# Assignment
Once the images are set aside, return every entry exactly.

Data for review: Begin

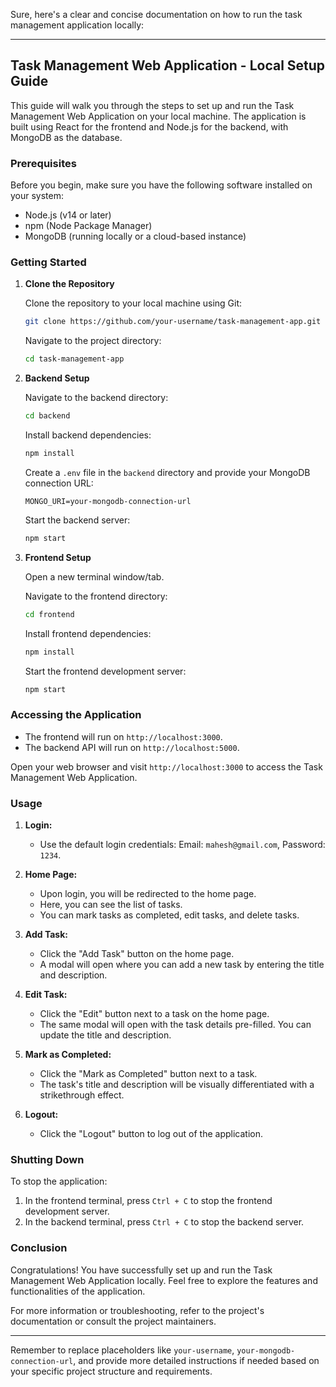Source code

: Sure, here's a clear and concise documentation on how to run the task management application locally:

---

## Task Management Web Application - Local Setup Guide

This guide will walk you through the steps to set up and run the Task Management Web Application on your local machine. The application is built using React for the frontend and Node.js for the backend, with MongoDB as the database.

### Prerequisites

Before you begin, make sure you have the following software installed on your system:

- Node.js (v14 or later)
- npm (Node Package Manager)
- MongoDB (running locally or a cloud-based instance)

### Getting Started

1. **Clone the Repository**

   Clone the repository to your local machine using Git:

   ```bash
   git clone https://github.com/your-username/task-management-app.git
   ```

   Navigate to the project directory:

   ```bash
   cd task-management-app
   ```

2. **Backend Setup**

   Navigate to the backend directory:

   ```bash
   cd backend
   ```

   Install backend dependencies:

   ```bash
   npm install
   ```

   Create a `.env` file in the `backend` directory and provide your MongoDB connection URL:

   ```plaintext
   MONGO_URI=your-mongodb-connection-url
   ```

   Start the backend server:

   ```bash
   npm start
   ```

3. **Frontend Setup**

   Open a new terminal window/tab.

   Navigate to the frontend directory:

   ```bash
   cd frontend
   ```

   Install frontend dependencies:

   ```bash
   npm install
   ```

   Start the frontend development server:

   ```bash
   npm start
   ```

### Accessing the Application

- The frontend will run on `http://localhost:3000`.
- The backend API will run on `http://localhost:5000`.

Open your web browser and visit `http://localhost:3000` to access the Task Management Web Application.

### Usage

1. **Login:**

   - Use the default login credentials: Email: `mahesh@gmail.com`, Password: `1234`.

2. **Home Page:**

   - Upon login, you will be redirected to the home page.
   - Here, you can see the list of tasks.
   - You can mark tasks as completed, edit tasks, and delete tasks.

3. **Add Task:**

   - Click the "Add Task" button on the home page.
   - A modal will open where you can add a new task by entering the title and description.

4. **Edit Task:**

   - Click the "Edit" button next to a task on the home page.
   - The same modal will open with the task details pre-filled. You can update the title and description.

5. **Mark as Completed:**

   - Click the "Mark as Completed" button next to a task.
   - The task's title and description will be visually differentiated with a strikethrough effect.

6. **Logout:**

   - Click the "Logout" button to log out of the application.

### Shutting Down

To stop the application:

1. In the frontend terminal, press `Ctrl + C` to stop the frontend development server.
2. In the backend terminal, press `Ctrl + C` to stop the backend server.

### Conclusion

Congratulations! You have successfully set up and run the Task Management Web Application locally. Feel free to explore the features and functionalities of the application.

For more information or troubleshooting, refer to the project's documentation or consult the project maintainers.

---

Remember to replace placeholders like `your-username`, `your-mongodb-connection-url`, and provide more detailed instructions if needed based on your specific project structure and requirements.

Data for review: End

# Answer to this problem
Source code

: Sure, here's a clear and concise documentation on how to run the task management application locally:

---

## Task Management Web Application - Local Setup Guide

This guide will walk you through the steps to set up and run the Task Management Web Application on your local machine. The application is built using React for the frontend and Node.js for the backend, with MongoDB as the database.

### Prerequisites

Before you begin, make sure you have the following software installed on your system:

- Node.js (v14 or later)
- npm (Node Package Manager)
- MongoDB (running locally or a cloud-based instance)

### Getting Started

1. **Clone the Repository**

   Clone the repository to your local machine using Git:

   ```bash
   git clone https://github.com/your-username/task-management-app.git
   ```

   Navigate to the project directory:

   ```bash
   cd task-management-app
   ```

2. **Backend Setup**

   Navigate to the backend directory:

   ```bash
   cd backend
   ```

   Install backend dependencies:

   ```bash
   npm install
   ```

   Create a `.env` file in the `backend` directory and provide your MongoDB connection URL:

   ```plaintext
   MONGO_URI=your-mongodb-connection-url
   ```

   Start the backend server:

   ```bash
   npm start
   ```

3. **Frontend Setup**

   Open a new terminal window/tab.

   Navigate to the frontend directory:

   ```bash
   cd frontend
   ```

   Install frontend dependencies:

   ```bash
   npm install
   ```

   Start the frontend development server:

   ```bash
   npm start
   ```

### Accessing the Application

- The frontend will run on `http://localhost:3000`.
- The backend API will run on `http://localhost:5000`.

Open your web browser and visit `http://localhost:3000` to access the Task Management Web Application.

### Usage

1. **Login:**

   - Use the default login credentials: Email: `mahesh@gmail.com`, Password: `1234`.

2. **Home Page:**

   - Upon login, you will be redirected to the home page.
   - Here, you can see the list of tasks.
   - You can mark tasks as completed, edit tasks, and delete tasks.

3. **Add Task:**

   - Click the "Add Task" button on the home page.
   - A modal will open where you can add a new task by entering the title and description.

4. **Edit Task:**

   - Click the "Edit" button next to a task on the home page.
   - The same modal will open with the task details pre-filled. You can update the title and description.

5. **Mark as Completed:**

   - Click the "Mark as Completed" button next to a task.
   - The task's title and description will be visually differentiated with a strikethrough effect.

6. **Logout:**

   - Click the "Logout" button to log out of the application.

### Shutting Down

To stop the application:

1. In the frontend terminal, press `Ctrl + C` to stop the frontend development server.
2. In the backend terminal, press `Ctrl + C` to stop the backend server.

### Conclusion

Congratulations! You have successfully set up and run the Task Management Web Application locally. Feel free to explore the features and functionalities of the application.

For more information or troubleshooting, refer to the project's documentation or consult the project maintainers.

---

Remember to replace placeholders like `your-username`, `your-mongodb-connection-url`, and provide more detailed instructions if needed based on your specific project structure and requirements.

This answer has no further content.